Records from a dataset
=-=-=-=-=
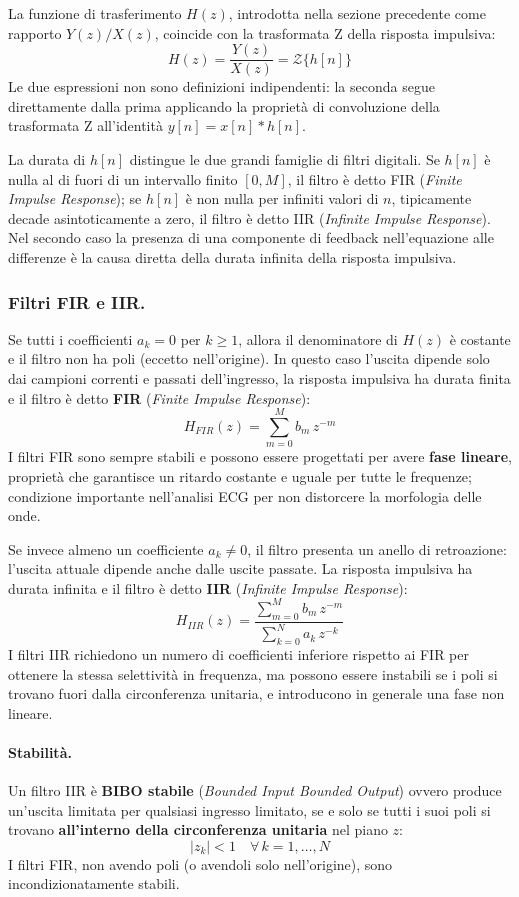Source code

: La funzione di trasferimento $H(z)$, introdotta nella sezione precedente come rapporto $Y(z)/X(z)$, coincide con la trasformata Z della risposta impulsiva:
\[
H(z) = \frac{Y(z)}{X(z)} = \mathcal{Z}\{h[n]\}
\]
Le due espressioni non sono definizioni indipendenti: la seconda segue direttamente dalla prima applicando la proprietà di convoluzione della trasformata Z all'identità $y[n] = x[n] * h[n]$.

La durata di $h[n]$ distingue le due grandi famiglie di filtri digitali. Se $h[n]$ è nulla al di fuori di un intervallo finito $[0, M]$, il filtro è detto FIR (\textit{Finite Impulse Response}); se $h[n]$ è non nulla per infiniti valori di $n$, tipicamente decade asintoticamente a zero, il filtro è detto IIR (\textit{Infinite Impulse Response}). Nel secondo caso la presenza di una componente di feedback nell'equazione alle differenze è la causa diretta della durata infinita della risposta impulsiva.

\subsubsection{Filtri FIR e IIR.}
Se tutti i coefficienti $a_k = 0$ per $k \geq 1$, allora il denominatore di $H(z)$ è costante e il filtro non ha poli (eccetto nell'origine). In questo caso l'uscita dipende solo dai campioni correnti e passati dell'ingresso, la risposta impulsiva ha durata finita e il filtro è detto \textbf{FIR} (\textit{Finite Impulse Response}):
\[
H_{FIR}(z) = \sum_{m=0}^{M} b_m\, z^{-m}
\]
I filtri FIR sono sempre stabili e possono essere progettati per avere \textbf{fase lineare}, proprietà che garantisce un ritardo costante e uguale per tutte le frequenze; condizione importante nell'analisi ECG per non distorcere la morfologia delle onde.

Se invece almeno un coefficiente $a_k \neq 0$, il filtro presenta un anello di retroazione: l'uscita attuale dipende anche dalle uscite passate. La risposta impulsiva ha durata infinita e il filtro è detto \textbf{IIR} (\textit{Infinite Impulse Response}):
\[
H_{IIR}(z) = \frac{\displaystyle\sum_{m=0}^{M} b_m\, z^{-m}}
{\displaystyle\sum_{k=0}^{N} a_k\, z^{-k}}
\]
I filtri IIR richiedono un numero di coefficienti inferiore rispetto ai FIR per ottenere la stessa selettività in frequenza, ma possono essere instabili se i poli si trovano fuori dalla circonferenza unitaria, e introducono in generale una fase non lineare.

\paragraph{Stabilità.}
Un filtro IIR è \textbf{BIBO stabile} (\textit{Bounded Input Bounded Output}) ovvero produce un'uscita limitata per qualsiasi ingresso limitato, se e solo se tutti i suoi poli si trovano \textbf{all'interno della circonferenza unitaria} nel piano $z$:
\[
|z_k| < 1 \quad \forall\, k = 1, \ldots, N
\]
I filtri FIR, non avendo poli (o avendoli solo nell'origine), sono incondizionatamente stabili.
=-=-=-=-=
REQUIREMENT:
Gather each line from the entries above that includes the word "Impulse".

RESPONSE:
La durata di $h[n]$ distingue le due grandi famiglie di filtri digitali. Se $h[n]$ è nulla al di fuori di un intervallo finito $[0, M]$, il filtro è detto FIR (\textit{Finite Impulse Response}); se $h[n]$ è non nulla per infiniti valori di $n$, tipicamente decade asintoticamente a zero, il filtro è detto IIR (\textit{Infinite Impulse Response}). Nel secondo caso la presenza di una componente di feedback nell'equazione alle differenze è la causa diretta della durata infinita della risposta impulsiva.
Se tutti i coefficienti $a_k = 0$ per $k \geq 1$, allora il denominatore di $H(z)$ è costante e il filtro non ha poli (eccetto nell'origine). In questo caso l'uscita dipende solo dai campioni correnti e passati dell'ingresso, la risposta impulsiva ha durata finita e il filtro è detto \textbf{FIR} (\textit{Finite Impulse Response}):
Se invece almeno un coefficiente $a_k \neq 0$, il filtro presenta un anello di retroazione: l'uscita attuale dipende anche dalle uscite passate. La risposta impulsiva ha durata infinita e il filtro è detto \textbf{IIR} (\textit{Infinite Impulse Response}):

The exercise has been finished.